Upgrading to the smart grid will create a much more robust energy infrastructure capable of functioning in the event of a disaster without significant disruption. Its advanced capabilities allow it to anticipate a problem and mitigate its effects on the system. The next-generation grid also possesses security features that make it much more secure from terrorist threats. The highly efficient and reliable grid will also enhance U.S. economic competitiveness by providing savings to firms on energy costs, enhancing productivity through a more dependable supply and creating new markets for “smart” technologies and other digital age innovations.
In addition, the Smart Grid will empower electricity consumers like never before to conserve electricity, which will provide significant savings for financially-strapped families and help to limit carbon emissions. Smart metering and demand response elements will allow consumers to know exactly how much electricity will cost them at a certain time and adjust their usage accordingly. For example, a user can decide to run the dishwasher during off-peak hours, saving the user money and easing demand on the grid, which will reduce the need for more generating capacity.
Let’s not wait for another blackout on the scale of what happened six years ago today. It’s time to work together to make the grid smarter and more reliable and resilient.

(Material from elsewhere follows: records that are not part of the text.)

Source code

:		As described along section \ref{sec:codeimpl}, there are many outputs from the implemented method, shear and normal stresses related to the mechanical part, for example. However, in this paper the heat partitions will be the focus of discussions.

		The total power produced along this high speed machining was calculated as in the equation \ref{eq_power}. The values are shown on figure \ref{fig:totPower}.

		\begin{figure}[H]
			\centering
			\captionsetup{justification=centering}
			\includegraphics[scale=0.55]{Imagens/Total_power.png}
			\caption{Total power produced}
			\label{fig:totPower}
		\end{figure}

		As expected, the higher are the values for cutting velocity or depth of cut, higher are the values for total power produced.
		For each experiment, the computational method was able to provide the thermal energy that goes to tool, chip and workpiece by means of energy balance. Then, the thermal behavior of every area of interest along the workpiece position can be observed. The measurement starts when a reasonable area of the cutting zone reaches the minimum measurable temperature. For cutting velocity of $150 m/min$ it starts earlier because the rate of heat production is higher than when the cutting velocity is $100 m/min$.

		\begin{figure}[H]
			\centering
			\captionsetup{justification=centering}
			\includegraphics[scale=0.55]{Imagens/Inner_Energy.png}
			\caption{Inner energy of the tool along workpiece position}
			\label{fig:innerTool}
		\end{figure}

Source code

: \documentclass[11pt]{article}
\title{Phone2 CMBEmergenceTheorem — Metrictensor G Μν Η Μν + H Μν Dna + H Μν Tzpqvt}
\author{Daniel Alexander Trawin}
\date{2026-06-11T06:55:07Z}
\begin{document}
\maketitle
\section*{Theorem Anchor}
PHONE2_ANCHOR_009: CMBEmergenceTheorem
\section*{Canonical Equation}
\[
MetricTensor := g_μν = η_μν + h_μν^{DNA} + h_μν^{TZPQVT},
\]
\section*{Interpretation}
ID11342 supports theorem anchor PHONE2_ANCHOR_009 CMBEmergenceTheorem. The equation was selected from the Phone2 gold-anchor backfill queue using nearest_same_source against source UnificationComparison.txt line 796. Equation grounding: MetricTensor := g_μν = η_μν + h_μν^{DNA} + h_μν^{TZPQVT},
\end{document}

Actually, I mostly agree with you and am a smart grid advocate. We certainly are just as vulnerable to a 2003-type blackout today as we were then, perhaps more so. However, I have a couple of questions. First, where is all the money going to come from to build out a smart grid? Obviously utilities will have to raise rates to fund the massive build-out required, and that doesn't even consider the massive cap-and-tax program the current administration wants to impose.
If building out the smart grid, and improved, upgraded transmission, is going to cost trillions of dollars, as most knowledgeable experts admit, how are consumers going to save money. They may reduce their consumption by a possible 8% (according to most studies), but their rates are going to have to go up more than that to pay for all this. Given that the federal government already is technically bankrupt (they just won't admit it), and the dollar likely is to continue to decline in value, where is all this money going to come from? That's the main question I keep asking and no one is providing a reasonable answer. You can't build what you can't afford--the current administration's actions to the contrary notwistanding. Sooner or later the Piper has to be paid.
Are we yet applying an N-2 standard? No. So, yes, the same thing could happen again. Are we "ignoring" the lessons of the blackout? No, the reliability authorities (NERC & FERC) have concluded that the added cost of an N-2 standard are not warranted, despite the possible consequences. You may disagree, but they are not ignoring anything.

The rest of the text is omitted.